Wherever the word "rubrics" occurs in the lines below, copy the whole line.

— EXTRACTED ENTRIES —
_ _ _ _ _ _ _

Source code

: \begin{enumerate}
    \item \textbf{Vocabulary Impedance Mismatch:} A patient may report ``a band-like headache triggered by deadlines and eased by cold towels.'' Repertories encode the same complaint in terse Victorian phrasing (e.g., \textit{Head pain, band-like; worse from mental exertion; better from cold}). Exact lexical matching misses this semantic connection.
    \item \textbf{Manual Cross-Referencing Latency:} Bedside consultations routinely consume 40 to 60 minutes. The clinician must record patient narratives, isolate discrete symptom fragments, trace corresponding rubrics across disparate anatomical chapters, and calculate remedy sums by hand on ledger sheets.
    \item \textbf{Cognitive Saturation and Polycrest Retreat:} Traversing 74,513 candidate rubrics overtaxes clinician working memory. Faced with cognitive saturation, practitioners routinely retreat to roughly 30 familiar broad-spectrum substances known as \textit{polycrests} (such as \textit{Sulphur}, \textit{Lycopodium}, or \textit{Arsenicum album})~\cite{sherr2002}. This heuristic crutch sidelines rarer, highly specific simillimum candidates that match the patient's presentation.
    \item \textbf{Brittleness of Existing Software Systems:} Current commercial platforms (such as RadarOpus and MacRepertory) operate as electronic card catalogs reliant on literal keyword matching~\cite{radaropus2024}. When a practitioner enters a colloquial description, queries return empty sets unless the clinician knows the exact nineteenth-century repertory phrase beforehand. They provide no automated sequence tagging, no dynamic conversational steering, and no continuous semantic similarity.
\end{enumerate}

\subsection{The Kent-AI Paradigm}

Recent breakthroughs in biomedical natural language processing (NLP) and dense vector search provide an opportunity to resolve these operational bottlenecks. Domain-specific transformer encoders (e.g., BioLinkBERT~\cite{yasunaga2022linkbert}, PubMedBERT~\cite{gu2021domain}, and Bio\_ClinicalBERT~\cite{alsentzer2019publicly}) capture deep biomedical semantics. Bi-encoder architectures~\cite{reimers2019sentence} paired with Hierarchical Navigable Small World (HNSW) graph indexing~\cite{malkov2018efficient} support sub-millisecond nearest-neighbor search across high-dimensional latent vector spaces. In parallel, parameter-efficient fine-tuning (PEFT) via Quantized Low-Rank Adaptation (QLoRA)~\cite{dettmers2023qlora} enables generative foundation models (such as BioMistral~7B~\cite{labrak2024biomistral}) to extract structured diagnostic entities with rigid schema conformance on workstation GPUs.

_ _ _ _ _ _ _

— ANSWER BOX —
    \item \textbf{Manual Cross-Referencing Latency:} Bedside consultations routinely consume 40 to 60 minutes. The clinician must record patient narratives, isolate discrete symptom fragments, trace corresponding rubrics across disparate anatomical chapters, and calculate remedy sums by hand on ledger sheets.
    \item \textbf{Cognitive Saturation and Polycrest Retreat:} Traversing 74,513 candidate rubrics overtaxes clinician working memory. Faced with cognitive saturation, practitioners routinely retreat to roughly 30 familiar broad-spectrum substances known as \textit{polycrests} (such as \textit{Sulphur}, \textit{Lycopodium}, or \textit{Arsenicum album})~\cite{sherr2002}. This heuristic crutch sidelines rarer, highly specific simillimum candidates that match the patient's presentation.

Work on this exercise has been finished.